(Given entries Opens)

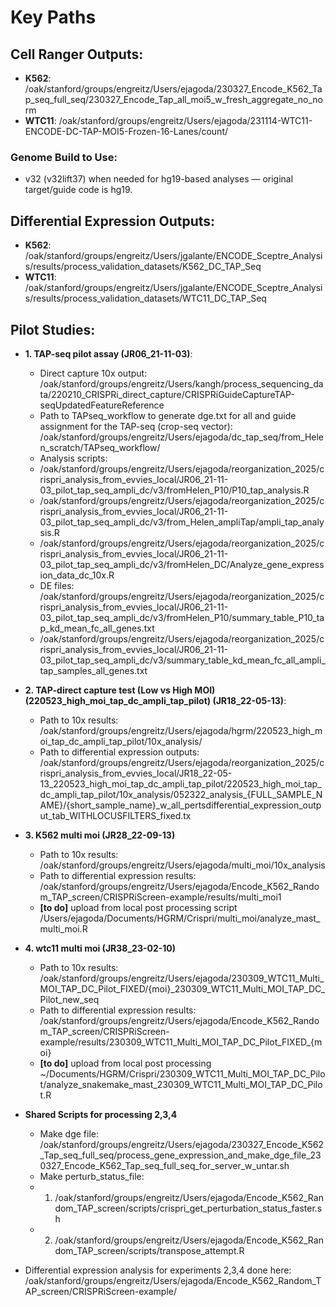 # Key Paths

## Cell Ranger Outputs:
- **K562**: /oak/stanford/groups/engreitz/Users/ejagoda/230327_Encode_K562_Tap_seq_full_seq/230327_Encode_Tap_all_moi5_w_fresh_aggregate_no_norm
- **WTC11**: /oak/stanford/groups/engreitz/Users/ejagoda/231114-WTC11-ENCODE-DC-TAP-MOI5-Frozen-16-Lanes/count/

### Genome Build to Use:
- v32 (v32lift37) when needed for hg19-based analyses — original target/guide code is hg19.

## Differential Expression Outputs:
- **K562**: /oak/stanford/groups/engreitz/Users/jgalante/ENCODE_Sceptre_Analysis/results/process_validation_datasets/K562_DC_TAP_Seq
- **WTC11**: /oak/stanford/groups/engreitz/Users/jgalante/ENCODE_Sceptre_Analysis/results/process_validation_datasets/WTC11_DC_TAP_Seq

## Pilot Studies:
- **1. TAP-seq pilot assay (JR06_21-11-03)**:
  - Direct capture 10x output: /oak/stanford/groups/engreitz/Users/kangh/process_sequencing_data/220210_CRISPRi_direct_capture/CRISPRiGuideCaptureTAP-seqUpdatedFeatureReference
  - Path to TAPseq_workflow to generate dge.txt for all and guide assignment for the TAP-seq (crop-seq vector): /oak/stanford/groups/engreitz/Users/ejagoda/dc_tap_seq/from_Helen_scratch/TAPseq_workflow/
  - Analysis scripts:
  -  /oak/stanford/groups/engreitz/Users/ejagoda/reorganization_2025/crispri_analysis_from_evvies_local/JR06_21-11-03_pilot_tap_seq_ampli_dc/v3/fromHelen_P10/P10_tap_analysis.R
  -  /oak/stanford/groups/engreitz/Users/ejagoda/reorganization_2025/crispri_analysis_from_evvies_local/JR06_21-11-03_pilot_tap_seq_ampli_dc/v3/from_Helen_ampliTap/ampli_tap_analysis.R
  -  /oak/stanford/groups/engreitz/Users/ejagoda/reorganization_2025/crispri_analysis_from_evvies_local/JR06_21-11-03_pilot_tap_seq_ampli_dc/v3/fromHelen_DC/Analyze_gene_expression_data_dc_10x.R
  -  DE files: /oak/stanford/groups/engreitz/Users/ejagoda/reorganization_2025/crispri_analysis_from_evvies_local/JR06_21-11-03_pilot_tap_seq_ampli_dc/v3/fromHelen_P10/summary_table_P10_tap_kd_mean_fc_all_genes.txt
  -  /oak/stanford/groups/engreitz/Users/ejagoda/reorganization_2025/crispri_analysis_from_evvies_local/JR06_21-11-03_pilot_tap_seq_ampli_dc/v3/summary_table_kd_mean_fc_all_ampli_tap_samples_all_genes.txt

- **2. TAP-direct capture test (Low vs High MOI) (220523_high_moi_tap_dc_ampli_tap_pilot) (JR18_22-05-13)**:
  - Path to 10x results: /oak/stanford/groups/engreitz/Users/ejagoda/hgrm/220523_high_moi_tap_dc_ampli_tap_pilot/10x_analysis/
  - Path to differential expression outputs: /oak/stanford/groups/engreitz/Users/ejagoda/reorganization_2025/crispri_analysis_from_evvies_local/JR18_22-05-13_220523_high_moi_tap_dc_ampli_tap_pilot/220523_high_moi_tap_dc_ampli_tap_pilot/10x_analysis/052322_analysis_{FULL_SAMPLE_NAME}/{short_sample_name}_w_all_pertsdifferential_expression_output_tab_WITHLOCUSFILTERS_fixed.tx

- **3. K562 multi moi  (JR28_22-09-13)**
  - Path to 10x results: /oak/stanford/groups/engreitz/Users/ejagoda/multi_moi/10x_analysis
  - Path to  differential expression results: /oak/stanford/groups/engreitz/Users/ejagoda/Encode_K562_Random_TAP_screen/CRISPRiScreen-example/results/multi_moi1
  - **[to do]** upload from local post processing script /Users/ejagoda/Documents/HGRM/Crispri/multi_moi/analyze_mast_multi_moi.R

- **4. wtc11 multi moi (JR38_23-02-10)**
  - Path to 10x results: /oak/stanford/groups/engreitz/Users/ejagoda/230309_WTC11_Multi_MOI_TAP_DC_Pilot_FIXED/{moi}_230309_WTC11_Multi_MOI_TAP_DC_Pilot_new_seq
  - Path to differential expression results: /oak/stanford/groups/engreitz/Users/ejagoda/Encode_K562_Random_TAP_screen/CRISPRiScreen-example/results/230309_WTC11_Multi_MOI_TAP_DC_Pilot_FIXED_{moi}
  - **[to do]** upload from local post processing ~/Documents/HGRM/Crispri/230309_WTC11_Multi_MOI_TAP_DC_Pilot/analyze_snakemake_mast_230309_WTC11_Multi_MOI_TAP_DC_Pilot.R

- **Shared Scripts for processing 2,3,4**
  - Make dge file: /oak/stanford/groups/engreitz/Users/ejagoda/230327_Encode_K562_Tap_seq_full_seq/process_gene_expression_and_make_dge_file_230327_Encode_K562_Tap_seq_full_seq_for_server_w_untar.sh
  - Make perturb_status_file:
  - 1. /oak/stanford/groups/engreitz/Users/ejagoda/Encode_K562_Random_TAP_screen/scripts/crispri_get_perturbation_status_faster.sh
  - 2. /oak/stanford/groups/engreitz/Users/ejagoda/Encode_K562_Random_TAP_screen/scripts/transpose_attempt.R 
- Differential expression analysis for experiments 2,3,4 done here: /oak/stanford/groups/engreitz/Users/ejagoda/Encode_K562_Random_TAP_screen/CRISPRiScreen-example/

(Given entries Closes)

▶ _Work item_: Say how many lines of the data include the string "jgalante". Nothing other than the number should be given.

▶ _Answer box_: 2